>>>
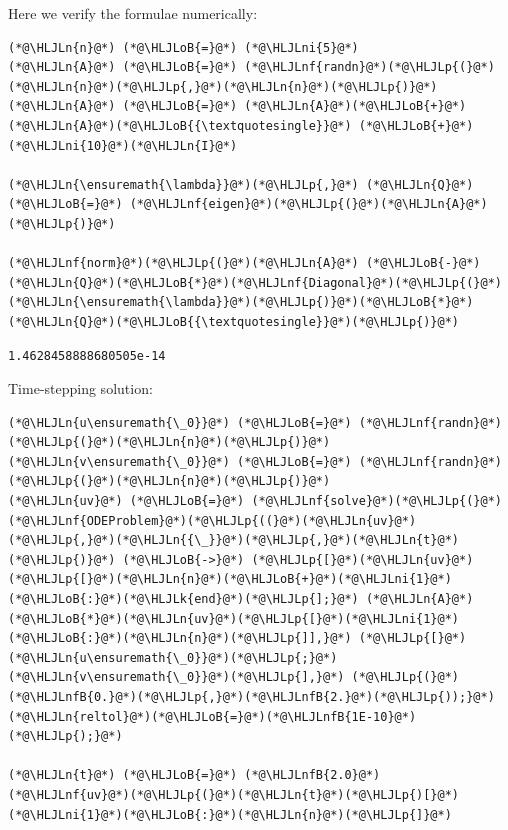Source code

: \documentclass[12pt,a4paper]{article}
\newcommand{\HLJLk}[1]{\textcolor[RGB]{148,91,176}{\textbf{#1}}}
\newcommand{\HLJLn}[1]{#1}
\newcommand{\HLJLnf}[1]{\textcolor[RGB]{66,102,213}{#1}}
\newcommand{\HLJLnfB}[1]{\textcolor[RGB]{59,151,46}{#1}}
\newcommand{\HLJLni}[1]{\textcolor[RGB]{59,151,46}{#1}}
\newcommand{\HLJLoB}[1]{\textcolor[RGB]{102,102,102}{\textbf{#1}}}
\newcommand{\HLJLp}[1]{#1}
\begin{document}
Here we verify the formulae numerically:


\begin{lstlisting}
(*@\HLJLn{n}@*) (*@\HLJLoB{=}@*) (*@\HLJLni{5}@*)
(*@\HLJLn{A}@*) (*@\HLJLoB{=}@*) (*@\HLJLnf{randn}@*)(*@\HLJLp{(}@*)(*@\HLJLn{n}@*)(*@\HLJLp{,}@*)(*@\HLJLn{n}@*)(*@\HLJLp{)}@*) 
(*@\HLJLn{A}@*) (*@\HLJLoB{=}@*) (*@\HLJLn{A}@*)(*@\HLJLoB{+}@*) (*@\HLJLn{A}@*)(*@\HLJLoB{{\textquotesingle}}@*) (*@\HLJLoB{+}@*) (*@\HLJLni{10}@*)(*@\HLJLn{I}@*)

(*@\HLJLn{\ensuremath{\lambda}}@*)(*@\HLJLp{,}@*) (*@\HLJLn{Q}@*) (*@\HLJLoB{=}@*) (*@\HLJLnf{eigen}@*)(*@\HLJLp{(}@*)(*@\HLJLn{A}@*)(*@\HLJLp{)}@*)

(*@\HLJLnf{norm}@*)(*@\HLJLp{(}@*)(*@\HLJLn{A}@*) (*@\HLJLoB{-}@*) (*@\HLJLn{Q}@*)(*@\HLJLoB{*}@*)(*@\HLJLnf{Diagonal}@*)(*@\HLJLp{(}@*)(*@\HLJLn{\ensuremath{\lambda}}@*)(*@\HLJLp{)}@*)(*@\HLJLoB{*}@*)(*@\HLJLn{Q}@*)(*@\HLJLoB{{\textquotesingle}}@*)(*@\HLJLp{)}@*)
\end{lstlisting}

\begin{lstlisting}
1.4628458888680505e-14
\end{lstlisting}


Time-stepping solution:


\begin{lstlisting}
(*@\HLJLn{u\ensuremath{\_0}}@*) (*@\HLJLoB{=}@*) (*@\HLJLnf{randn}@*)(*@\HLJLp{(}@*)(*@\HLJLn{n}@*)(*@\HLJLp{)}@*)
(*@\HLJLn{v\ensuremath{\_0}}@*) (*@\HLJLoB{=}@*) (*@\HLJLnf{randn}@*)(*@\HLJLp{(}@*)(*@\HLJLn{n}@*)(*@\HLJLp{)}@*)
(*@\HLJLn{uv}@*) (*@\HLJLoB{=}@*) (*@\HLJLnf{solve}@*)(*@\HLJLp{(}@*)(*@\HLJLnf{ODEProblem}@*)(*@\HLJLp{((}@*)(*@\HLJLn{uv}@*)(*@\HLJLp{,}@*)(*@\HLJLn{{\_}}@*)(*@\HLJLp{,}@*)(*@\HLJLn{t}@*)(*@\HLJLp{)}@*) (*@\HLJLoB{->}@*) (*@\HLJLp{[}@*)(*@\HLJLn{uv}@*)(*@\HLJLp{[}@*)(*@\HLJLn{n}@*)(*@\HLJLoB{+}@*)(*@\HLJLni{1}@*)(*@\HLJLoB{:}@*)(*@\HLJLk{end}@*)(*@\HLJLp{];}@*) (*@\HLJLn{A}@*)(*@\HLJLoB{*}@*)(*@\HLJLn{uv}@*)(*@\HLJLp{[}@*)(*@\HLJLni{1}@*)(*@\HLJLoB{:}@*)(*@\HLJLn{n}@*)(*@\HLJLp{]],}@*) (*@\HLJLp{[}@*)(*@\HLJLn{u\ensuremath{\_0}}@*)(*@\HLJLp{;}@*) (*@\HLJLn{v\ensuremath{\_0}}@*)(*@\HLJLp{],}@*) (*@\HLJLp{(}@*)(*@\HLJLnfB{0.}@*)(*@\HLJLp{,}@*)(*@\HLJLnfB{2.}@*)(*@\HLJLp{));}@*) (*@\HLJLn{reltol}@*)(*@\HLJLoB{=}@*)(*@\HLJLnfB{1E-10}@*)(*@\HLJLp{);}@*)

(*@\HLJLn{t}@*) (*@\HLJLoB{=}@*) (*@\HLJLnfB{2.0}@*)
(*@\HLJLnf{uv}@*)(*@\HLJLp{(}@*)(*@\HLJLn{t}@*)(*@\HLJLp{)[}@*)(*@\HLJLni{1}@*)(*@\HLJLoB{:}@*)(*@\HLJLn{n}@*)(*@\HLJLp{]}@*)
\end{lstlisting}
\end{document}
<<<
What the task asks
Tally the lines in the entries above that hold the word "HLJLni". Reply with nothing but that count.

Response to this task
5